- [MATERIAL PROVIDED]:
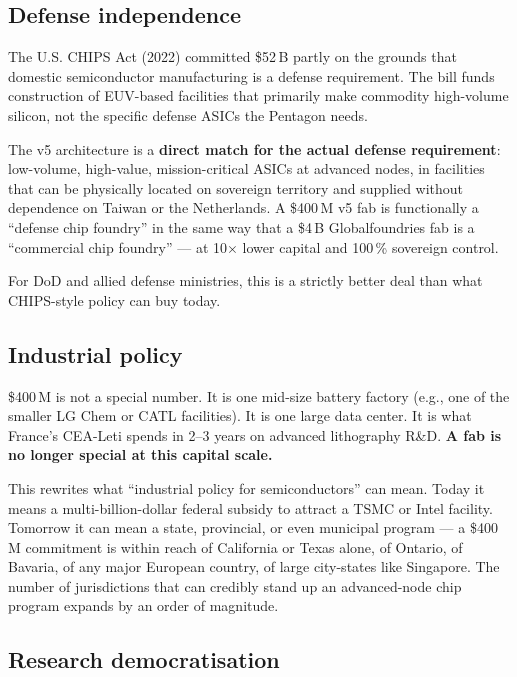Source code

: \documentclass[11pt,letterpaper]{article}
\begin{document}
\subsection{Defense independence}

The U.S. CHIPS Act (2022) committed \$52\,B partly on the grounds that domestic semiconductor manufacturing is a defense requirement. The bill funds construction of EUV-based facilities that primarily make commodity high-volume silicon, not the specific defense ASICs the Pentagon needs.

The v5 architecture is a \textbf{direct match for the actual defense requirement}: low-volume, high-value, mission-critical ASICs at advanced nodes, in facilities that can be physically located on sovereign territory and supplied without dependence on Taiwan or the Netherlands. A \$400\,M v5 fab is functionally a ``defense chip foundry'' in the same way that a \$4\,B Globalfoundries fab is a ``commercial chip foundry'' --- at 10$\times$ lower capital and 100\,\% sovereign control.

For DoD and allied defense ministries, this is a strictly better deal than what CHIPS-style policy can buy today.

\subsection{Industrial policy}

\$400\,M is not a special number. It is one mid-size battery factory (e.g., one of the smaller LG Chem or CATL facilities). It is one large data center. It is what France's CEA-Leti spends in 2--3 years on advanced lithography R\&D. \textbf{A fab is no longer special at this capital scale.}

This rewrites what ``industrial policy for semiconductors'' can mean. Today it means a multi-billion-dollar federal subsidy to attract a TSMC or Intel facility. Tomorrow it can mean a state, provincial, or even municipal program --- a \$400\,M commitment is within reach of California or Texas alone, of Ontario, of Bavaria, of any major European country, of large city-states like Singapore. The number of jurisdictions that can credibly stand up an advanced-node chip program expands by an order of magnitude.

\subsection{Research democratisation}
\end{document}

- [PROBLEM TO SOLVE]:
What is needed is an exact copy of the entries, without any images.

- [ANSWER SECTION]:
Source code

: \documentclass[11pt,letterpaper]{article}
\begin{document}
\subsection{Defense independence}

The U.S. CHIPS Act (2022) committed \$52\,B partly on the grounds that domestic semiconductor manufacturing is a defense requirement. The bill funds construction of EUV-based facilities that primarily make commodity high-volume silicon, not the specific defense ASICs the Pentagon needs.

The v5 architecture is a \textbf{direct match for the actual defense requirement}: low-volume, high-value, mission-critical ASICs at advanced nodes, in facilities that can be physically located on sovereign territory and supplied without dependence on Taiwan or the Netherlands. A \$400\,M v5 fab is functionally a ``defense chip foundry'' in the same way that a \$4\,B Globalfoundries fab is a ``commercial chip foundry'' --- at 10$\times$ lower capital and 100\,\% sovereign control.

For DoD and allied defense ministries, this is a strictly better deal than what CHIPS-style policy can buy today.

\subsection{Industrial policy}

\$400\,M is not a special number. It is one mid-size battery factory (e.g., one of the smaller LG Chem or CATL facilities). It is one large data center. It is what France's CEA-Leti spends in 2--3 years on advanced lithography R\&D. \textbf{A fab is no longer special at this capital scale.}

This rewrites what ``industrial policy for semiconductors'' can mean. Today it means a multi-billion-dollar federal subsidy to attract a TSMC or Intel facility. Tomorrow it can mean a state, provincial, or even municipal program --- a \$400\,M commitment is within reach of California or Texas alone, of Ontario, of Bavaria, of any major European country, of large city-states like Singapore. The number of jurisdictions that can credibly stand up an advanced-node chip program expands by an order of magnitude.

\subsection{Research democratisation}
\end{document}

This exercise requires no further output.